La loi El Khomri aura-t-elle raison de l’unité de la CFDT ?

En saluant les inflexions gouvernementales sur le projet de loi El Khomri et en se désolidarisant définitivement des responsables de la CGT et de FO, Laurent Berger aura vraiment tout fait pour éviter le déclenchement d’un conflit social majeur. En interne, ses prises de position sont toutefois loin de faire l’unanimité, à tel point que certains évoquent des risques de scissions. 

L’émergence rapide de voix discordantes

Peu après la journée de grèves et de manifestations qui a eu lieu le 9 mars contre le projet El Khomri et que la CFDT a boudé, deux organisations importantes de la CFDT Métallurgie ont tenu à gâcher la bonne ambiance modérée qui régnait boulevard de la Villette. 

Le Symétal, qui regroupe 3000 adhérents et constitue le second syndicat le plus important de la CFDT Métallurgie, a demandé le « retrait du texte dans son état actuel ». Au micro de France Info, le secrétaire général du Symétal a même déclaré : « Les salariés ne comprennent plus et ont l’impression que la CFDT ne défend plus leurs droits. » Le ton était donné. Loyal malgré tout, le Symétal appelait à « participer très fortement à la mobilisation du 12 mars ». Une participation pas du tout encombrante pour les hiérarques confédéraux… 

Plus remontée encore, la fédération du Bas-Rhin se félicitait de sa participation rebelle à la journée du 9 mars, regrettant de ne voir dans les journaux « que des images de la CGT ». Bien lancé, le secrétaire départemental allait jusqu’à remettre en question le caractère démocratique du fonctionnement de la CFDT : « alors que la grande majorité de nos militants et adhérents sont contre ce projet de loi, il est grand temps que la CFDT écoute ceux qui la font vivre. » Rien ne va plus pour le Tiers-Etat cédétiste ! 
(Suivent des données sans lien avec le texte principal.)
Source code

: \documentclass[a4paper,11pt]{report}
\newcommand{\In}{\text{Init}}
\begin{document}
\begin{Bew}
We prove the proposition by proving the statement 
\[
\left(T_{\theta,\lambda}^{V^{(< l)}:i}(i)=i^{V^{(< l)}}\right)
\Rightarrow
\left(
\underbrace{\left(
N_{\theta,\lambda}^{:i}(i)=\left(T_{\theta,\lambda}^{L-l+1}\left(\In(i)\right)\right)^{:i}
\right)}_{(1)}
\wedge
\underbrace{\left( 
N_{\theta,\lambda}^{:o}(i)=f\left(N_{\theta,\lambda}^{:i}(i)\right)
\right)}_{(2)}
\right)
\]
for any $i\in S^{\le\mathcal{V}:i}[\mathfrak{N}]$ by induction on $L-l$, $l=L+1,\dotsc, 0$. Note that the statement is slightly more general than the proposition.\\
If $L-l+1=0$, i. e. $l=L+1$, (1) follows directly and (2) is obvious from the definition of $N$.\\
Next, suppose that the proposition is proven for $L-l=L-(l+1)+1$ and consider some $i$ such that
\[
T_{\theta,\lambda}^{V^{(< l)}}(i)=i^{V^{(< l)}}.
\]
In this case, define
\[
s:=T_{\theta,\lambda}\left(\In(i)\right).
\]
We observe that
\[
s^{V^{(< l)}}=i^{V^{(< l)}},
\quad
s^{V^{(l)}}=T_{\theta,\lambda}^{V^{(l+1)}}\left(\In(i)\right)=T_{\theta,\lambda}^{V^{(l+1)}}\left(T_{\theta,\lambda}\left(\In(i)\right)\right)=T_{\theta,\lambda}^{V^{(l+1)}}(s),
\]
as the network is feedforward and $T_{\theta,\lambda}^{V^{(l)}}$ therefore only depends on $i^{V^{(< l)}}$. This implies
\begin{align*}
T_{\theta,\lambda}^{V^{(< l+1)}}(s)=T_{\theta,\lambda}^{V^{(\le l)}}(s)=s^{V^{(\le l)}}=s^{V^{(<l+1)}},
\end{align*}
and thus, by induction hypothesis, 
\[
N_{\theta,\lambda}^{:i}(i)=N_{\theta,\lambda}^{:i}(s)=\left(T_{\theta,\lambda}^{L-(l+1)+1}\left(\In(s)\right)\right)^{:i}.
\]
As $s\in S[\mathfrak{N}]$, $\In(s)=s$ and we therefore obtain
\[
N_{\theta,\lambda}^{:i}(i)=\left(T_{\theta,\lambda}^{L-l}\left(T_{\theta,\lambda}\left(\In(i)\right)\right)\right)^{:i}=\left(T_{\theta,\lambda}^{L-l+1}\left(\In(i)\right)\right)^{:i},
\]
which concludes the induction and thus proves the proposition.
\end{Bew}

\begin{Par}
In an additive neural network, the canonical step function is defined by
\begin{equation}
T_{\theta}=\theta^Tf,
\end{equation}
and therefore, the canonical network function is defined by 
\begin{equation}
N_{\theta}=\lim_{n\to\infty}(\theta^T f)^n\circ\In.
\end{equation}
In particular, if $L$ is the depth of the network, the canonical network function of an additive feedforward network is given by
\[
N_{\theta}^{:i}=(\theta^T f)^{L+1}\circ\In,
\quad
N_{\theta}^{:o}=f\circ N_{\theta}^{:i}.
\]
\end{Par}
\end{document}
Une contestation qui fait tache d’huile

En interne, l’attitude critique du Symétal et de la métallurgie du Bas-Rhin a vite donné des idées à d’autres organisations. En particulier, les oppositions à la modération confédérale se multiplent au sein de la fédération de la métallurgie. Sous l’impulsion du Symétal, c’est l’ensemble de la métallurgie francilienne, représentée par l’UPSM, qui appelle désormais à prendre part à la mobilisation du 31 mars. Un responsable de la métallurgie francilienne précise : « Nous ne sommes pas tous d’accord avec l’appel au retrait du projet de loi El Khomri mais nous considérons tous qu’il faut peser le plus possible afin d’obtenir une reformulation profonde du texte ». Que des métallurgistes aient une conception plutôt virile du dialogue social n’étonnera certes pas tous nos lecteurs. 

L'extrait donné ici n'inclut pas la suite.